Julie Myerson is the author of ten novels including the best-selling Something Might Happen and three works of non-fiction, including Home: The Story of Everyone Who Ever Lived in our House and The Lost Child. As a critic and columnist she has written for many newspapers including The Guardian, The Financial Times, Harpers Bazaar and the New York Times.

Julie Myerson

Julie Myerson

THE ACT OF WRITING feels like a search for truth in its rawest state, but in fact it’s pure artifice. A writer will spend hours, days, weeks, months turning phrases around and around until they feel most true. It’s an exhilarating kind of alchemy and I can’t live without it, in fact I am not even myself without it.

I AM CRAZY ABOUT GARDENING and will spend hours on my plot trying to make a world which looks like it sprung up just like that, alive and natural. And yet, like writing, so much of gardening is artifice. I love that it teaches you patience. You have to plant, wait, hope, watch very carefully and see what happens.

MY WRITING AND MY CHILDREN ARE UTTERLY ENTWINED. I wrote my first novel between having my second and third babies and writing and motherhood have always been threaded together for me in the most mysterious and profound way. Children always find their way into my books because I write about what moves me and they move me intensely, they always have.

I HAVE A BORDER COLLIE who is the sweetest dog in the world, a genuinely good soul. If writing and gardening teach me patience, she teaches me kindness and gentleness. And the importance of biscuits.

My CAT RULES THE WORLD. You think I’m joking. There’s an old bench under a quince tree in our garden which is her office. She has plans to overthrow Trump. Not many people know this and I may have to kill you now.

MY FAVOURITE FOOD is mashed potato and my favourite flavour is ‘plain.’ I am much teased for this, especially by my daughter who has always been adventurous about food.

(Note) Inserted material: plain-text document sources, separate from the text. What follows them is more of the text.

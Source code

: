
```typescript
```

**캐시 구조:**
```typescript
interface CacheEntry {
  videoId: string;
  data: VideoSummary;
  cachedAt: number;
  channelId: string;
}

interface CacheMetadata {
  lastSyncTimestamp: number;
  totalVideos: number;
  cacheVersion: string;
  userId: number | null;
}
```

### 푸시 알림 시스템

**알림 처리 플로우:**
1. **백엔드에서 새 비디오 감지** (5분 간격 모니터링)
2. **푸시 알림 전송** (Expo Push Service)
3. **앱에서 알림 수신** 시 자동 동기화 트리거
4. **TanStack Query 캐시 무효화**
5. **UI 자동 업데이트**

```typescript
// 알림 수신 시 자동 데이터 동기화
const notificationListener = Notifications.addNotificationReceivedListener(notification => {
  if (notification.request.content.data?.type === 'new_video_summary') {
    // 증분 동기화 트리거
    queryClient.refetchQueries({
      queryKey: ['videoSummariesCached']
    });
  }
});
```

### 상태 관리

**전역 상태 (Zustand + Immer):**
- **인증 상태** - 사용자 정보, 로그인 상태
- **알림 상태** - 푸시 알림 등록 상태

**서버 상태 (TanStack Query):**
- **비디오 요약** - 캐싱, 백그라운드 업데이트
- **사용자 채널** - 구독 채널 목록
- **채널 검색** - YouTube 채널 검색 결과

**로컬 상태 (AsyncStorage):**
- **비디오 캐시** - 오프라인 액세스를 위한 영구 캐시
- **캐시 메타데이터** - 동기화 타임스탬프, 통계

MY SENSE OF SMELL drives everyone insane. I can step outside the front door and tell you if it’s going to rain. For a few years after my mother-in-law died, her perfume would follow me around the house. When my babies were small I could tell them apart with my eyes closed just by sniffing the tops of their heads.

I JUST DISCOVERED INSTAGRAM and finally I see the point of social media! But, though I recently got a smartphone, I still prefer to turn it off and just sit on the bus and think.

I HAVE MEDITATED EVERY DAY for the past seven years. It rescued me from a very dark place and I don’t think I could manage now without that extra space in my head.

I COULD NOT LIVE WITHOUT READING. At the moment I’m most inspired by Karl Ove Knausgaard, Rachel Cusk, James Salter and Elizabeth Strout, but it changes all the time. I want writing that shakes you up and and makes you re-think everything. The most exciting writers are the ones who smash through boundaries. I would always rather read a flawed novel that takes risks than a more perfectly achieved one that doesn’t.